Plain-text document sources
● ● ● ● ● ● ●

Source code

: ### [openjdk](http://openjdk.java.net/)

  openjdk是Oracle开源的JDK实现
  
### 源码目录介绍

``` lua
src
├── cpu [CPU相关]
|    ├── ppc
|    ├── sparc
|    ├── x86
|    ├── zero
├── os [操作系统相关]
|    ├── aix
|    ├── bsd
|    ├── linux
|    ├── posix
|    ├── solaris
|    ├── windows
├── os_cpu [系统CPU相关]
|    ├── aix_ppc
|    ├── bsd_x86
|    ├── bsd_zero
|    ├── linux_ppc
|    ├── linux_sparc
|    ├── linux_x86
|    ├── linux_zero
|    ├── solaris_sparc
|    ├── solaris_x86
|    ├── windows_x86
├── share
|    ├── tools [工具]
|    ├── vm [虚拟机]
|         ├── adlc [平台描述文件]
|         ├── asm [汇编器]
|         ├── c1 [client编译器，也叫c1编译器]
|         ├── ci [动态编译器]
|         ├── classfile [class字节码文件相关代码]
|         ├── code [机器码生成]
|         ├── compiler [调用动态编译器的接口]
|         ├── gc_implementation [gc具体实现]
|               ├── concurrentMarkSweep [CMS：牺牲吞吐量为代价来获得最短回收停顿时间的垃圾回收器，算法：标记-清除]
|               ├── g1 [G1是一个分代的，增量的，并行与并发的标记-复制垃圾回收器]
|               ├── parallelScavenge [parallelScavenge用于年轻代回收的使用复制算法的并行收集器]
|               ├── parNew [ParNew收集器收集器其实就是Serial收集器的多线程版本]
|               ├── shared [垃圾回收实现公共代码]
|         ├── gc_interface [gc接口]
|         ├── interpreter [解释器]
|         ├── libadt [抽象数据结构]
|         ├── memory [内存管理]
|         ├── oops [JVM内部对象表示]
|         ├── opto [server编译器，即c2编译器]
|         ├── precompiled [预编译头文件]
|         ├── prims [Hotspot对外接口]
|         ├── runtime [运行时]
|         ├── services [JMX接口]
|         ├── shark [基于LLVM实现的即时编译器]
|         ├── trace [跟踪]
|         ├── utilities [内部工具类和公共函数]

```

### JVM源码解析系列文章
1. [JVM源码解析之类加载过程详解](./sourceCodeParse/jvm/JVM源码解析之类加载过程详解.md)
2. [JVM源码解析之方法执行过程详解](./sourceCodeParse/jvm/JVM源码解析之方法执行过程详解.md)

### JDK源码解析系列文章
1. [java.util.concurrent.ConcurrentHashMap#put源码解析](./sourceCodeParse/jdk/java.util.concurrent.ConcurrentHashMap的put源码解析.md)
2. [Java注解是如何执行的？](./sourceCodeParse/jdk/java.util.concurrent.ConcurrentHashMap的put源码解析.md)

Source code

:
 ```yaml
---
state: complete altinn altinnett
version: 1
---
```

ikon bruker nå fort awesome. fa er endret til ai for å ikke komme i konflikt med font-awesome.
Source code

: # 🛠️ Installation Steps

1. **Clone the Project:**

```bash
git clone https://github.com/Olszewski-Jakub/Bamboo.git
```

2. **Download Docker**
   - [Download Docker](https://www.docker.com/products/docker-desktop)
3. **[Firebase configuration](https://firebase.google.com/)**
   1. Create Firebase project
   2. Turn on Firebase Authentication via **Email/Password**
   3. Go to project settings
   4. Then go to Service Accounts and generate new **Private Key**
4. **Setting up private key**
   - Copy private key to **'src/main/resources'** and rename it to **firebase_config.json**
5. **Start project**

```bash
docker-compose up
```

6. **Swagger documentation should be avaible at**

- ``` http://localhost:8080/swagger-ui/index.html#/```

● ● ● ● ● ● ●

DIRECTIONS
Using the data above, reproduce exactly the lines from the line that contains "# 🛠️ Installation Steps" through the line that contains "1. Create Firebase project", including both.

WRITTEN SOLUTION
: # 🛠️ Installation Steps

1. **Clone the Project:**

```bash
git clone https://github.com/Olszewski-Jakub/Bamboo.git
```

2. **Download Docker**
   - [Download Docker](https://www.docker.com/products/docker-desktop)
3. **[Firebase configuration](https://firebase.google.com/)**
   1. Create Firebase project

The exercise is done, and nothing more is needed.